“Aku mohon maafkan aku...”
Gadis itu meraung pilu dengan suara memohon. Air matanya
sudah meleleh sejak beberapa menit yang lalu. Tapi lelaki yang berdiri di
hadapannya tampak tidak peduli. Dengan kejam lelaki itu menjambak kuat rambut
gadis itu hingga ia berteriak sambil berdiri terpaksa.
“Le-lepaskan aku!” Gadis itu meronta sambil menghantamkan
tinjunya ke segala arah.
“Apa kau menyesal sekarang, huh?” Lelaki itu tersenyum
sinis. “Tidak bisakah kau berhenti mencurigaiku? Aku tidak suka kau membuntutiku
seperti yang kaulakukan tadi.”
“A-aku hanya ingin mengetahui—“
“Rasa ingin tahumu itu menyusahkanku!”
Lelaki itu menghentak keras tubuh gadis itu hingga
tubuhnya melayang ke belakang. Terdengar suara pecahan kaca saat kepalanya
menghantam cermin. Pecahan cermin itu berserakan di lantai tempat gadis itu
terbaring.
Tubuh gadis itu terasa kaku —bahkan mungkin mati rasa. Ia terlalu terkejut untuk
merasakan sakit di sekujur tubuhnya. Dengan susah payah ia berusaha bangkit.
Saat itulah tangannya menyentuh sesuatu yang basah dan lengket menggenang di
lantai.
“Ternyata kau masih saja keras kepala!”
Lelaki itu menggeram lalu mengeluarkan sesuatu yang
berkilat dari balik sakunya. Saat ia hendak menghujamkan pisau di tangannya, tiba-tiba
terdengar teriakan histeris. Hingga gerakan lelaki itu terhenti seketika.
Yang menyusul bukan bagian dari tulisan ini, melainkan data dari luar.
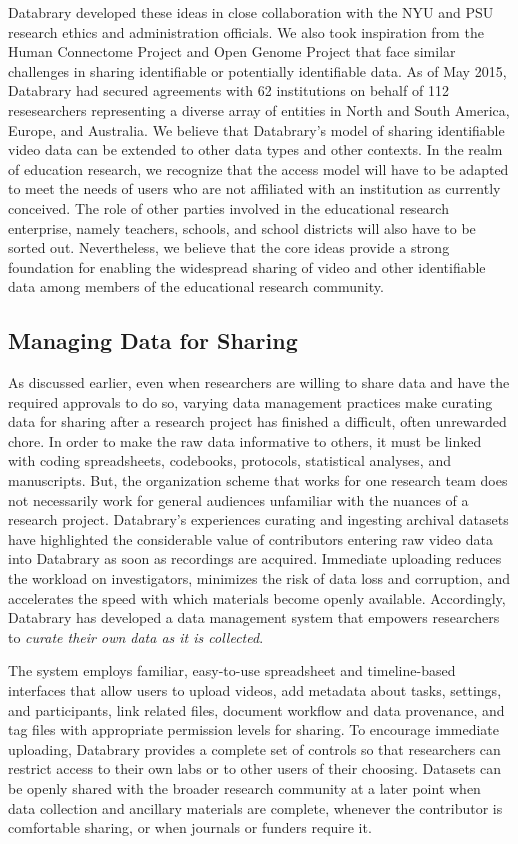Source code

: \documentclass[letterpaper,man,apacite]{apa6}
\begin{document}
Databrary developed these ideas in close collaboration with the NYU and PSU research ethics and administration officials.
We also took inspiration from the Human Connectome Project and Open Genome Project that face similar challenges in sharing identifiable or potentially identifiable data.
As of May 2015, Databrary had secured agreements with 62 institutions on behalf of 112 resesearchers representing a diverse array of entities in North and South America, Europe, and Australia.
We believe that Databrary's model of sharing identifiable video data can be extended to other data types and other contexts.
In the realm of education research, we recognize that the access model will have to be adapted to meet the needs of users who are not affiliated with an institution as currently conceived.
The role of other parties involved in the educational research enterprise, namely teachers, schools, and school districts will also have to be sorted out.
Nevertheless, we believe that the core ideas provide a strong foundation for enabling the widespread sharing of video and other identifiable data among members of the educational research community.

\subsection{Managing Data for Sharing}

As discussed earlier, even when researchers are willing to share data and have the required approvals to do so, varying data management practices make curating data for sharing after a research project has finished a difficult, often unrewarded chore.
In order to make the raw data informative to others, it must be linked with coding spreadsheets, codebooks, protocols, statistical analyses, and manuscripts.
But, the organization scheme that works for one research team does not necessarily work for general audiences unfamiliar with the nuances of a research project.
Databrary's experiences curating and ingesting archival datasets have highlighted the considerable value of contributors entering raw video data into Databrary as soon as recordings are acquired. 
Immediate uploading reduces the workload on investigators, minimizes the risk of data loss and corruption, and accelerates the speed with which materials become openly available. 
Accordingly, Databrary has developed a data management system that empowers researchers to \emph{curate their own data as it is collected}.

The system employs familiar, easy-to-use spreadsheet and timeline-based interfaces that allow users to upload videos, add metadata about tasks, settings, and participants, link related files, document workflow and data provenance, and tag files with appropriate permission levels for sharing. 
To encourage immediate uploading, Databrary provides a complete set of controls so that researchers can restrict
access to their own labs or to other users of their choosing. 
Datasets can be openly shared with the broader research community at a later point when data collection and ancillary materials are complete, whenever the contributor is comfortable sharing, or when journals or funders require it. 
\end{document}
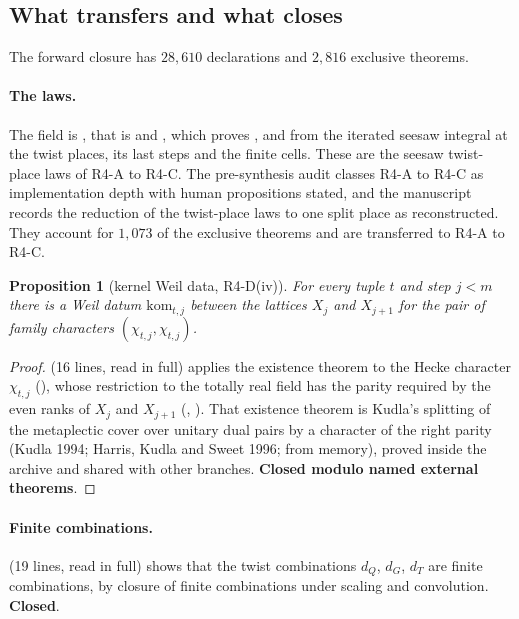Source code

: \documentclass[11pt]{article}
\newcommand{\sC}{\textbf{Closed}}
\newcommand{\sE}{\textbf{Closed modulo named external theorems}}
\newtheorem{proposition}[theorem]{Proposition}
\theoremstyle{remark}
\begin{document}
\subsection{What transfers and what closes}

The forward closure has $28{,}610$ declarations and $2{,}816$ exclusive theorems.

\paragraph{The laws.} The field  is , that is  and , which proves ,  and  from the iterated seesaw integral at the twist places, its last steps and the finite cells. These are the seesaw twist-place laws of R4-A to R4-C. The pre-synthesis audit classes R4-A to R4-C as implementation depth with human propositions stated, and the manuscript records the reduction of the twist-place laws to one split place as reconstructed. They account for $1{,}073$ of the exclusive theorems and are transferred to R4-A to R4-C.

\begin{proposition}[kernel Weil data, R4-D(iv)]\label{prop:kw}
For every tuple $t$ and step $j<m$ there is a Weil datum $\mathrm{kom}_{t,j}$ between the lattices $X_j$ and $X_{j+1}$ for the pair of family characters $(\chi_{t,j},\chi_{t,j})$.
\end{proposition}

\begin{proof}
 (16 lines, read in full) applies the existence theorem  to the Hecke character $\chi_{t,j}$ (), whose restriction to the totally real field has the parity required by the even ranks of $X_j$ and $X_{j+1}$ (, ). That existence theorem is Kudla's splitting of the metaplectic cover over unitary dual pairs by a character of the right parity (Kudla 1994; Harris, Kudla and Sweet 1996; from memory), proved inside the archive and shared with other branches. \sE.
\end{proof}

\paragraph{Finite combinations.}  (19 lines, read in full) shows that the twist combinations $d_Q$, $d_G$, $d_T$ are finite combinations, by closure of finite combinations under scaling and convolution. \sC.
\end{document}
Tangannya membeku di udara.
“Kalau kalian terus-terusan berteriak seperti itu, lebih
baik kita menonton film yang lain saja.” Inez mendengus kesal dengan remote control televisi di tangannya.
“T-tapi ini film horor yang sedang hangat dibicarakan
orang-orang, Inez.” Sofia mempertahankan pendapatnya sambil memeluk Winda.
Mereka berdua duduk berhimpitan di sudut tempat tidur Inez.
“Tapi aku tidak rela menjadi tuli karena suara jeritan
kalian.”
Dengan kesal, Inez menekan tombol merah dan layar
televisinya menggelap begitu saja. Harusnya malam ini menjadi saat berkumpul
yang menyenangkan bagi mereka bertiga. Tapi film horor yang dipilih Sofia di
tempat persewaan video tadi merusak suasana hati Inez.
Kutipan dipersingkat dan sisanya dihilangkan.